Ephesians 1:1-2
“Paul, an apostle of Christ Jesus by the will of God, To the saints who are in Ephesus, and are faithful in Christ Jesus: Grace to you and peace from God our Father and the Lord Jesus Christ.”
Paul often began his letters with the introduction “grace and peace.” This is no mere formality. Grace is the basis and foundation of the Christian life. Peace is the result and fruit of the Christian life.
Grace is the Greek word charis, and it means unmerited favor. Grace is God’s love and kindness toward those who are undeserving. Grace means that God does not give us what we deserve and instead gives us gifts and blessings that we don’t deserve.
Keep in mind that while grace is free, it is also very costly. It is free to us in the sense that we cannot earn it. But it cost God the life of his Son. We must understand this. To talk about grace as just the kindness of God is to miss something profoundly important to the Christian faith. Embedded deeply within the word “grace” is what it cost God to offer it to us.
Paul gives us a sense of this in 2 Corinthians 5.21. “For our sake he made him to be sin who knew no sin that in him we might become the righteousness of God.”
But grace is also costly to us. Receiving God’s grace in Christ requires us to give up our old self-oriented life and receive new life in Christ. Scripture is clear. We must die to the old life. We must turn away from those things that are not pleasing to God (what scripture calls repentance).
Jesus clearly communicated the message of repentance to his disciples: “Then Jesus told his disciples, “If anyone would come after me, let him deny himself and take up his cross and follow me. For whoever would save his life will lose it, but whoever loses his life for my sake will find it. For what will it profit a man if he gains the whole world and forfeits his soul? Or what shall a man give in return for his soul?” (Mt.16.24-26)
In his classic book The Cost of Discipleship, Dietrich Bonhoeffer warned against what he called cheap grace. He wrote: “Cheap grace is the preaching of forgiveness without requiring repentance, baptism without church discipline. Communion without confession. Cheap grace is grace without discipleship, grace without the cross, grace without Jesus Christ.”
What we need, Bonhoeffer said, is costly grace. “Costly grace confronts us as a gracious call to follow Jesus, it comes as a word of forgiveness to the broken spirit and the contrite heart. It is costly because it compels a man to submit to the yoke of Christ and follow him; it is grace because Jesus says: ‘My yoke is easy and my burden is light.'”
Peace is the Greek word eirene.

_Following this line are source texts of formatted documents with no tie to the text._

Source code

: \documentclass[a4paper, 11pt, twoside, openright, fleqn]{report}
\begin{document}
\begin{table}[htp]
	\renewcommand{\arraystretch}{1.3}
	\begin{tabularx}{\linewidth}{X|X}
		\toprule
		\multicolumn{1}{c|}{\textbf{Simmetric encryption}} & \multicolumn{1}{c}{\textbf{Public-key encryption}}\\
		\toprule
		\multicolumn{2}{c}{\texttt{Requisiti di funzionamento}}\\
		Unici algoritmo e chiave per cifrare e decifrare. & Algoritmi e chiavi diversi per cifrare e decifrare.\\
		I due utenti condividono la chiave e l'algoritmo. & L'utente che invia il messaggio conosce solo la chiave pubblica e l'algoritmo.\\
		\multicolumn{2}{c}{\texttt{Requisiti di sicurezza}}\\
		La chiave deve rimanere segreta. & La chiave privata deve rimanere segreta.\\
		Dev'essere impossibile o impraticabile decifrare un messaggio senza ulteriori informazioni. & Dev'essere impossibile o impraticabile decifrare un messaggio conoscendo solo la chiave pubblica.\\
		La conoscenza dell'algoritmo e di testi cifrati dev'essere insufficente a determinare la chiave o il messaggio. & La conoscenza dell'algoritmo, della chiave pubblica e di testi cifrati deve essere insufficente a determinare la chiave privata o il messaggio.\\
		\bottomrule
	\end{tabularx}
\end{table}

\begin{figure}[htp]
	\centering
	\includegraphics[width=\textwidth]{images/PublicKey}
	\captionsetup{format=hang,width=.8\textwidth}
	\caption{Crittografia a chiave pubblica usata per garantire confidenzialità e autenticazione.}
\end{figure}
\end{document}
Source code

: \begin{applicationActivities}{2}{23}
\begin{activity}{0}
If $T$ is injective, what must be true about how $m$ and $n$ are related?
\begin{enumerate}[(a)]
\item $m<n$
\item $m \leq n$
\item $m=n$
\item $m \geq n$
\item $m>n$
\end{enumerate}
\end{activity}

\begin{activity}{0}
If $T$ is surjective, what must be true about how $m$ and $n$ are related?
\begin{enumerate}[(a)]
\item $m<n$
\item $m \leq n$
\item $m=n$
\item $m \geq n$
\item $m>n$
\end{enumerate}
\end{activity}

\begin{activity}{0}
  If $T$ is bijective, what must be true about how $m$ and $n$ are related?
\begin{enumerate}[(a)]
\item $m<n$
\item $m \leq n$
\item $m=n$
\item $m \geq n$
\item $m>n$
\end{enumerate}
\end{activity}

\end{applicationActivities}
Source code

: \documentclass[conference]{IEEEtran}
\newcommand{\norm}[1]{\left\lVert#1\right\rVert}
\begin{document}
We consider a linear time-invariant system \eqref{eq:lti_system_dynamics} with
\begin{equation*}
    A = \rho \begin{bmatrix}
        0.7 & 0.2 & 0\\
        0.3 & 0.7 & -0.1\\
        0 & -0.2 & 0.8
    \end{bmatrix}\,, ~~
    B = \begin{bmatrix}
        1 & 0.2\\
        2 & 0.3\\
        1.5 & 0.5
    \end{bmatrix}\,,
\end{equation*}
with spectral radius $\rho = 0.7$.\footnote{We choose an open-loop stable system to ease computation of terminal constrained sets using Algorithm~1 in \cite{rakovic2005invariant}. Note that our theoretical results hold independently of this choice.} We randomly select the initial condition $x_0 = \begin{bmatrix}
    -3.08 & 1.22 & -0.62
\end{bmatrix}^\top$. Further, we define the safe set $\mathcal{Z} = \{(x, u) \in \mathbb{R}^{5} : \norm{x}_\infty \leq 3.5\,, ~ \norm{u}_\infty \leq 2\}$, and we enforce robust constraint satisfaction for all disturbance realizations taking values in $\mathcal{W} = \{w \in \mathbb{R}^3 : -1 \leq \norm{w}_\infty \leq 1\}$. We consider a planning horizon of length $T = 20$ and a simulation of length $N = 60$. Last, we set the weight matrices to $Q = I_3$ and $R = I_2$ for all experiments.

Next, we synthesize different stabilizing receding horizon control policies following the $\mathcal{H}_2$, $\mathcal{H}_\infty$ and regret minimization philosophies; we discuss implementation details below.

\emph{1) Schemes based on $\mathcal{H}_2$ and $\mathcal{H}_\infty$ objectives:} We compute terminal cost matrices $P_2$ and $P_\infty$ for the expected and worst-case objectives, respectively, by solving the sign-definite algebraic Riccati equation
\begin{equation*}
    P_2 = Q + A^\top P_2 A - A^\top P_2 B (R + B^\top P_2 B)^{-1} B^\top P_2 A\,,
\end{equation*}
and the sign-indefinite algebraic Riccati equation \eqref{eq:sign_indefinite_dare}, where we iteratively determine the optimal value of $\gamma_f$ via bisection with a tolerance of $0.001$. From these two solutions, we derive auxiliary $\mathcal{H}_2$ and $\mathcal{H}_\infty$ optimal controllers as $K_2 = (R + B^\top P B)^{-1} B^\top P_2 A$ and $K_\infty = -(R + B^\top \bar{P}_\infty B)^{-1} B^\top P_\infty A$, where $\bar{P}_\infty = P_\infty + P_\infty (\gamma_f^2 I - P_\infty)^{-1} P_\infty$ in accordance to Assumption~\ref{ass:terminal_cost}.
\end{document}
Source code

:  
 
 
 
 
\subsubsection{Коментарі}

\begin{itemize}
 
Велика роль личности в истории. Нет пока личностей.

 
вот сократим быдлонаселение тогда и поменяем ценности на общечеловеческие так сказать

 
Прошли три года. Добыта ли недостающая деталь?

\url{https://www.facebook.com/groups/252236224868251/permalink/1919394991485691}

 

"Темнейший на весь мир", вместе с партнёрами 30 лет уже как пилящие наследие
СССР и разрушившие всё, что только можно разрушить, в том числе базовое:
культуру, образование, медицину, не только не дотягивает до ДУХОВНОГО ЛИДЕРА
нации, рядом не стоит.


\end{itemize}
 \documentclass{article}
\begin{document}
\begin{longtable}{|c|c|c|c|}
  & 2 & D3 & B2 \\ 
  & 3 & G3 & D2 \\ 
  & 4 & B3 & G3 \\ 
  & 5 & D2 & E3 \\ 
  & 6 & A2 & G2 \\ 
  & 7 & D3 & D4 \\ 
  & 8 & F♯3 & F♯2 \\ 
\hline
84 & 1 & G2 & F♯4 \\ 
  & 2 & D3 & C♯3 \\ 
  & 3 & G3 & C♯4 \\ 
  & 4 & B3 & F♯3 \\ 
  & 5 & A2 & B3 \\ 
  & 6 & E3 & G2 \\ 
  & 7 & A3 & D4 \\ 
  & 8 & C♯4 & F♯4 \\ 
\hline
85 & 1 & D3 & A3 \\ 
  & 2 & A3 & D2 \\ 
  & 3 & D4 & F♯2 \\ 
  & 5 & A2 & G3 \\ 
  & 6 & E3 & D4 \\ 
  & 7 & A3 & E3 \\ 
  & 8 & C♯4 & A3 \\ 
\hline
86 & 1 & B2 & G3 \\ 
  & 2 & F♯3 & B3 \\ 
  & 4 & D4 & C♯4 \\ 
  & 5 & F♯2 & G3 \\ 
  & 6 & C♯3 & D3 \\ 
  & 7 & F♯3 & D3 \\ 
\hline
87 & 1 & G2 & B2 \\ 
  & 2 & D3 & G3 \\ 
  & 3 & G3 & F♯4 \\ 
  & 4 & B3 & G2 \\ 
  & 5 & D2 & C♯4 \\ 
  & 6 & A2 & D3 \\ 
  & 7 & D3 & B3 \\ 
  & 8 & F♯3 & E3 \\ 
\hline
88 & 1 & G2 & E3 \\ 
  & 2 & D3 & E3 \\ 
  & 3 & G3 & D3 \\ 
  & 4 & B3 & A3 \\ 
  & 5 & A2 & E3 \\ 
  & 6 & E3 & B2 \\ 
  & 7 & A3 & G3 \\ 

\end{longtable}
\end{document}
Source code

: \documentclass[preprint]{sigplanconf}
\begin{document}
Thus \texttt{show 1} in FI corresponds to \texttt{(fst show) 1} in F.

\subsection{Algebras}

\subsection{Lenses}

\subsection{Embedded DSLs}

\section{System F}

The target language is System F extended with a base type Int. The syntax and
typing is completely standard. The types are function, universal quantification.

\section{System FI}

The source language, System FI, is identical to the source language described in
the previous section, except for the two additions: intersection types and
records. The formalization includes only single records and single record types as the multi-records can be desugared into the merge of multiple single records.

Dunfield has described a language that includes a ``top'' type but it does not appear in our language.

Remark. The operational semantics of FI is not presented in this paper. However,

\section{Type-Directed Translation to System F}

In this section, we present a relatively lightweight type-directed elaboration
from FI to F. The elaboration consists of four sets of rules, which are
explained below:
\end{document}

It is closely tied to the Hebrew shalom (verb shalal), which means “fulfillment and completeness.” Peace is the healing of wounds and the restoration of what is broken. By God’s grace, we who were once estranged and separated from God, we who were fragmented and broken, have been made whole and complete. We have been restored to a right relationship with him.
True peace only happens through Christ, and that is a central message of Ephesians. “But now in Christ Jesus you who once were far off have been brought near by the blood of Christ. For he himself is our peace, who has made us both one and has broken down in his flesh the dividing wall of hostility.” (Ephesians 2.13-14).
Apart from Jesus, there is no lasting peace. Let us, then, abide in his grace and embrace the peace which he has given us. And let’s acknowledge that living a life of grace and peace in the real world is not easy.
When life gets hard and circumstances turn against us, let us remember Paul’s greeting in Ephesians: grace and peace.
When life is good to us and we are experiencing success, let us remember: grace and peace.
When we get into a disagreement with a loved one or friend, let us remember: grace and peace.
As we do our job every day, let us remember: grace and peace.
Both grace and peace come to us through Christ, and both should permeate every part of our life and work. The presence of God’s grace and peace does not exempt us from life’s difficulties and pain, but it does empower us to navigate any circumstance (good or bad) knowing that God is in control and that he will fulfill his purpose in our lives as we trust him and abide in his truth.